Er wordt onderscheid gemaakt tussen tijdelijke, voortdurende en eeuwigdurende erfpacht.
De termijn van de erfpacht heeft invloed op de waarde .Onder tijdelijke erfpacht wordt verstaan erfpacht voor een vaste, aflopende termijn. Voortdurende erfpacht is erfpacht voor een tijdvak, dat steeds met een tijdvak wordt verlengd; bij de verlenging kunnen voorwaarden worden aangepast. Eeuwigdurende erfpacht is erfpacht voor altijd (een duur van 99 jaar is niet eeuwigdurend). Bij eeuwigdurende erfpacht, waarbij de canon voor altijd kan worden afgekocht zonder enige beperkende bepaling zal de waarde van de erfpachtzaak de waarde van eigen grond benaderen. En voor iedereen is duidelijk, dat een koper van erfpacht liever te maken heeft met een eeuwigdurende erfpacht met een canon, die voor altijd is af te kopen zonder beperkende bepalingen dan met een tijdelijke erfpacht voor dertig jaar, met een steeds aanpasbare canon en tal van insnoerende beperkingen. In de praktijk worden de waardeverschillen, die voortkomen uit de termijn berekend en de waardeverschillen, die voortkomen uit de beperkingen geschat. De berekeningen worden geënt op de totale termijn van de tijdelijke erfpacht of op de termijn van het tijdvak bij voortdurende erfpacht, nimmer op een resterende termijn.
Het bovenstaande is een oud gegeven, dat meestal vorm kreeg in individuele taxaties of besproken werd binnen deskundigencommissies, die benoemd werden bij problemen over de bepaling van de waarde van de erfpachtzaak en/of de canonbepaling. De meer structurele discussie hierover stamt voor mij uit 1990, toen de erfpachtvoorwaarden in Amsterdam zo onereus waren, dat de waardebepaling van erfpachtrechten vanuit alle kanten aandacht kreeg. November 1991 verscheen de Nota “Waardebepaling Erfpachtrecht, advisering over enkele aspecten van het Amsterdamse erfpachtstelsel” geschreven door de hoogleraren Needham, Ankum en Kruijt en de huidige directeur van de ASRE drs.
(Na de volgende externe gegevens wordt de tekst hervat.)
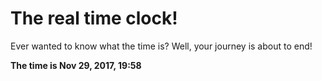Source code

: # The real time clock!

Ever wanted to know what the time is? Well, your journey is about to end!

**The time is Nov 29, 2017, 19:58**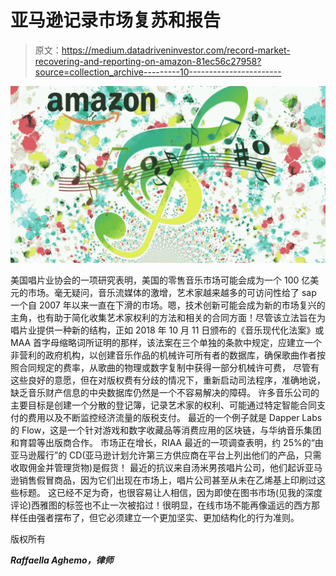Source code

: # 亚马逊记录市场复苏和报告

> 原文：<https://medium.datadriveninvestor.com/record-market-recovering-and-reporting-on-amazon-81ec56c27958?source=collection_archive---------10----------------------->

![](img/082354b07d3ce40685b6abb7d095a5be.png)

美国唱片业协会的一项研究表明，美国的零售音乐市场可能会成为一个 100 亿美元的市场。毫无疑问，音乐流媒体的激增，艺术家越来越多的可访问性给了 sap 一个自 2007 年以来一直在下滑的市场。嗯，技术创新可能会成为新的市场复兴的主角，也有助于简化收集艺术家权利的方法和相关的合同方面！尽管该立法旨在为唱片业提供一种新的结构，正如 2018 年 10 月 11 日颁布的《音乐现代化法案》或 MAA 首字母缩略词所证明的那样，该法案在三个单独的条款中规定，应建立一个非营利的政府机构，以创建音乐作品的机械许可所有者的数据库，确保歌曲作者按照合同规定的费率，从歌曲的物理或数字复制中获得一部分机械许可费， 尽管有这些良好的意愿，但在对版权费有分歧的情况下，重新启动司法程序，准确地说，缺乏音乐财产信息的中央数据库仍然是一个不容易解决的障碍。
许多音乐公司的主要目标是创建一个分散的登记簿，记录艺术家的权利、可能通过特定智能合同支付的费用以及不断监控经济流量的版税支付。
最近的一个例子就是 Dapper Labs 的 Flow，这是一个针对游戏和数字收藏品等消费应用的区块链，与华纳音乐集团和育碧等出版商合作。
市场正在增长，RIAA 最近的一项调查表明，约 25%的“由亚马逊履行”的 CD(亚马逊计划允许第三方供应商在平台上列出他们的产品，只需收取佣金并管理货物)是假货！
最近的抗议来自汤米男孩唱片公司，他们起诉亚马逊销售假冒商品，因为它们出现在市场上，唱片公司甚至从未在乙烯基上印刷过这些标题。
这已经不足为奇，也很容易让人相信，因为即使在图书市场(见我的深度评论)西雅图的标签也不止一次被掐过！很明显，在线市场不能再像遥远的西方那样任由强者摆布了，但它必须建立一个更加坚实、更加结构化的行为准则。

版权所有

***Raffaella Aghemo，律师***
Uittenbogaard. Juli 2003 verscheen het rapport ‘Canonpercentages, het vaststellen van canonpercentages bij de herziening van erfpacht contracten’, van huidige ASRE, de heren drs. L.B. Uittenbogaard en drs. J.P. Traudes. Het rapport is gebaseerd op de algemeen aanvaarde economische theorie: de waarde op tijdstip ’t’ is gelijk aan de gedisconteerde waarde van de verwachte stroom van nut c.q. opbrengst, gedurende de economische levensduur van dat kapitaalgoed. Bij grond is die levensduur eeuwigdurend. In het rapport wordt het effect op de waarde van de duur direct vertaald naar het canonpercentage. In de erfpachtpraktijk vindt meestal eerst vertaling plaats van het waardeverschil plaatsvindt door depreciatie van de waarde van eigendom zonder belasting met erfpacht tot de waarde van de erfpachtzaak, waarbij rekening wordt gehouden met alle beperkingen van de erfpacht.
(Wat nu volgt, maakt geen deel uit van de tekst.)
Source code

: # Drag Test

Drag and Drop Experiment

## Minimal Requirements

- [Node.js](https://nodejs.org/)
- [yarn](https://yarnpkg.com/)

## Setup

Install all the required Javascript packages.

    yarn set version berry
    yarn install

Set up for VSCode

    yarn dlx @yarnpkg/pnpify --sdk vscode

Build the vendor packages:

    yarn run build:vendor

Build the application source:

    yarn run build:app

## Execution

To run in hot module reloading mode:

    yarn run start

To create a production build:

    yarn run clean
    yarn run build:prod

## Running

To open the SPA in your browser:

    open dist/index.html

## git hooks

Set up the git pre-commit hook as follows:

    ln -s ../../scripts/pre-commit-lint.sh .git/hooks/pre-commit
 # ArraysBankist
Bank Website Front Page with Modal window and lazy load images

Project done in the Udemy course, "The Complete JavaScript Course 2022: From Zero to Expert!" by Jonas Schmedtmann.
Het bovenstaande heeft zich recent weer vertaald in een tabel, die werd opgenomen in het rapport ‘Groene erfpacht in balans’ uit 2009. De depreciatie voor een duur tot 75 jaar is substantieel, bij langere termijnen is deze beperkt of zelfs verwaarloosbaar. In grote lijn, afhankelijk van de rekenrente, komt de aftrek bij een 30-jarige erfpachttermijn of tijdvak neer op 20-25%; bij een 50-jarige termijn of tijdvak op 10-15% en bij een 75-jarige termijn of tijdvak op 0-5%. Genoemde aftrek wordt verhoogd voor de geschatte effecten op de waarde van de beperkende voorwaarden. In Den Haag leidde ruim honderd proeftaxaties bij eeuwigdurende erfpacht tot een depreciatie van 45% van de waarde van een vergelijkbare bouwkavel wegens de gebondenheid van partijen bij heruitgifte en de insnoerende bepalingen van de erfpacht. Een misverstand bij leken is, dat depreciatie een vorm van korting zou zijn. Voor bepaalde erfpachtvoorwaarden wordt de depreciatie soms uit praktische overwegingen forfaitair bepaald.
In oudere uitgifteovereenkomsten worden termen gebruikt, die niet aansluiten bij de latere definities. Er kan dan niet naar het feitelijk etiket worden gekeken, maar er dient naar de bedoeling van partijen gekeken te worden.